GUATEMALA CITY — Guatemala’s highest court on Tuesday ordered that the genocide trial against one of the Central American country’s former dictators be taken over by a judge who wants the proceedings to go back to square one.
A spokesman for the Constitutional Court, Martin Guzman, said the case of Efrain Rios Montt now goes back to Judge Carol Patricia Flores, who last week ordered that the proceedings start over at a point before the retired general was charged with genocide.
Rios Montt, 86, is charged with the deaths of 1,771 Mayan Indians killed during military offensives by the dictatorship that he headed from March 1982 to August 1983. The operations, during a U.S.-backed war against leftist guerrillas, were part of a “scorched earth” campaign aimed at wiping out support for the rebels.

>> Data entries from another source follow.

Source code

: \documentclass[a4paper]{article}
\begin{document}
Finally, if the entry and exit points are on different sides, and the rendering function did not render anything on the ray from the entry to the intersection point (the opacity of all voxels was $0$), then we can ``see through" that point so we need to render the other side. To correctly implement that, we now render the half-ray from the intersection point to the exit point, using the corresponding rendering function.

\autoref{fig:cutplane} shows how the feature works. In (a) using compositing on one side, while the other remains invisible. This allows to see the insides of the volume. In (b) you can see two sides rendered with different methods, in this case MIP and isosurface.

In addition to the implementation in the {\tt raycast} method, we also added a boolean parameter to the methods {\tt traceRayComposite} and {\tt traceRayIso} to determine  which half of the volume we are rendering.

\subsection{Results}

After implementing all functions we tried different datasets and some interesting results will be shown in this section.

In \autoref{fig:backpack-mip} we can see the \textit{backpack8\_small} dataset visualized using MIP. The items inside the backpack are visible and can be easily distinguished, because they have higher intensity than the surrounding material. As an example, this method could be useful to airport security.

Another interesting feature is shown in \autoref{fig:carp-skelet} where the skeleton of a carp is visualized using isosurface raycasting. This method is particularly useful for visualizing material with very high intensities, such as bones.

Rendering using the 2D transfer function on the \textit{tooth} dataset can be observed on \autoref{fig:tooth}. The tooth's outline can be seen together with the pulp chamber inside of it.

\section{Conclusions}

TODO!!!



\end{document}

The trial against Rios Montt and Jose Rodriguez Sanchez, 68, a former high-ranking member of the military chiefs of staff, had been nearing closing arguments last week when Flores intervened.
Flores had handled the case in its pre-trial stage, but was taken off the case in February 2012 by an appeals court after the defense filed a complaint saying she was biased against the defendants. The Constitutional Court ruled her competent on April 9. She ruled last week to void all actions taken in the case since she was first asked to step down in November 2011.
Many speculated that Flores’ ruling was politically motivated in the much-disputed trial, which is the first genocide case against a former president in Latin America. In weeks of testimony from dozens of victims, soldiers and experts, even current President Otto Perez Molina had been implicated in the massacres.
The move caused an international outcry. Before the high court’s decision was announced Tuesday, the United Nations special adviser on the prevention of genocide, Adama Dieng, urged Guatemalan authorities to bring justice for the victims and their families.
“I appeal to judicial authorities to act responsibly and to prevent any interference, obstruction or manipulation of justice, which would seriously undermine the credibility of the justice system in Guatemala,” Dieng said in a statement.
“The victims of the atrocities committed during the civil war in Guatemala, as well as their families, have been waiting many years for justice. I hope they don’t have to keep waiting. Justice delayed is justice denied.”
About 500 Ixil Mayan Indians arrived in the capital to show their support in favor of Rios Montt in buses with banners that read “Do not shame the Ixil with that idea of genocide, because that’s a lie.”
The demonstrators arrived from Nebaj in the state of Quiche, an area where some of the worst massacres were carried out by the army.
The trial against Rios Montt started in March after courts dealt with more than 100 complaints and injunctions filed by the defense. Since then, the court has heard the harrowing testimony of dozens of people who survived the military offensive.